Instructions to follow
Which lines in the records below hold the word "Strength"? Copy each of them.

Stored data
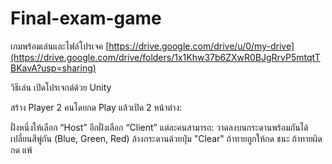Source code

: # Final-exam-game
เกมพร้อมเล่นและไฟล์โปรเจค [https://drive.google.com/drive/u/0/my-drive](https://drive.google.com/drive/folders/1x1Khw37b6ZXwR0BJgRrvP5mtqtTBKavA?usp=sharing)

วิธีเล่น
เปิดโปรเจกต์ด้วย Unity

สร้าง Player 2 คนโดยกด Play แล้วเปิด 2 หน้าต่าง:

ฝั่งหนึ่งให้เลือก “Host”
อีกฝั่งเลือก “Client”
แต่ละคนสามารถ:
วาดลงบนกระดานพร้อมกันได้
เปลี่ยนสีพู่กัน (Blue, Green, Red)
ล้างกระดานด้วยปุ่ม "Clear"
ถ้าทายถูกให้กด ชนะ
ถ้าทายผิดกด แพ้
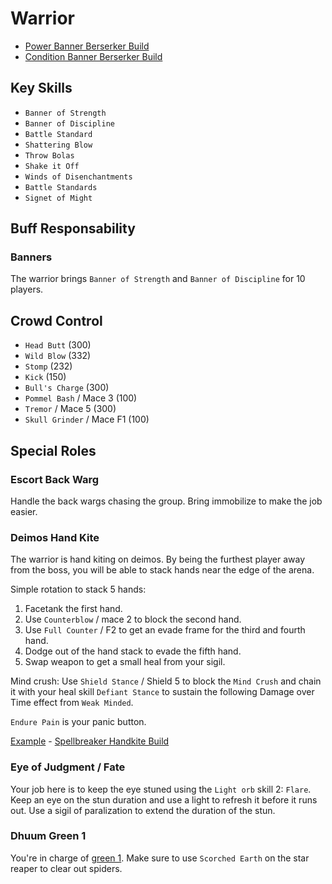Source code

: # Warrior

- [Power Banner Berserker Build](http://gw2skills.net/editor/?PKBBcelnlRg1x4Yk44bZ1AA-zxQYhon8fHKwp0iQICJQFKgWGBe6gEG7g3i+zAA-e)
- [Condition Banner Berserker Build](http://gw2skills.net/editor/?PKxAw+NlRwYYcsOmJWaX1NVA-zRJYmRH/pEnCISRQlSgcFCy9gICd/hYPIAXDIuBA-e)

## Key Skills

- `Banner of Strength`
- `Banner of Discipline`
- `Battle Standard`
- `Shattering Blow`
- `Throw Bolas`
- `Shake it Off`
- `Winds of Disenchantments`
- `Battle Standards`
- `Signet of Might`

## Buff Responsability

### Banners

The warrior brings `Banner of Strength` and `Banner of Discipline` for 10 players.

## Crowd Control

- `Head Butt` (300)
- `Wild Blow` (332)
- `Stomp` (232)
- `Kick` (150)
- `Bull's Charge` (300)
- `Pommel Bash` / Mace 3 (100)
- `Tremor` / Mace 5 (300)
- `Skull Grinder` / Mace F1 (100)

## Special Roles

### Escort Back Warg

Handle the back wargs chasing the group. Bring immobilize to make the job easier.

### Deimos Hand Kite

The warrior is hand kiting on deimos. By being the furthest player away from the boss, you will be able to stack hands near the edge of the arena.

Simple rotation to stack 5 hands:
1. Facetank the first hand.
2. Use `Counterblow` / mace 2 to block the second hand.
3. Use `Full Counter` / F2 to get an evade frame for the third and fourth hand.
4. Dodge out of the hand stack to evade the fifth hand.
5. Swap weapon to get a small heal from your sigil.

Mind crush:
Use `Shield Stance` / Shield 5 to block the `Mind Crush` and chain it with your heal skill `Defiant Stance` to sustain the following Damage over Time effect from `Weak Minded`.

`Endure Pain` is your panic button.

[Example](https://youtu.be/-6bmv44-olc) - [Spellbreaker Handkite Build](http://gw2skills.net/editor/?PKhAk7lNwCZdMOGJeaX2PdA-zxIYwok/MSVBkuQwuHkQZJ8W6fYD-e)

### Eye of Judgment / Fate

Your job here is to keep the eye stuned using the `Light orb` skill 2: `Flare`. Keep an eye on the stun duration and use a light to refresh it before it runs out. Use a sigil of paralization to extend the duration of the stun.

### Dhuum Green 1

You're in charge of [green 1](/mechanics/dhuum-green.md). Make sure to use `Scorched Earth` on the star reaper to clear out spiders.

Output of the task
- `Banner of Strength`
The warrior brings `Banner of Strength` and `Banner of Discipline` for 10 players.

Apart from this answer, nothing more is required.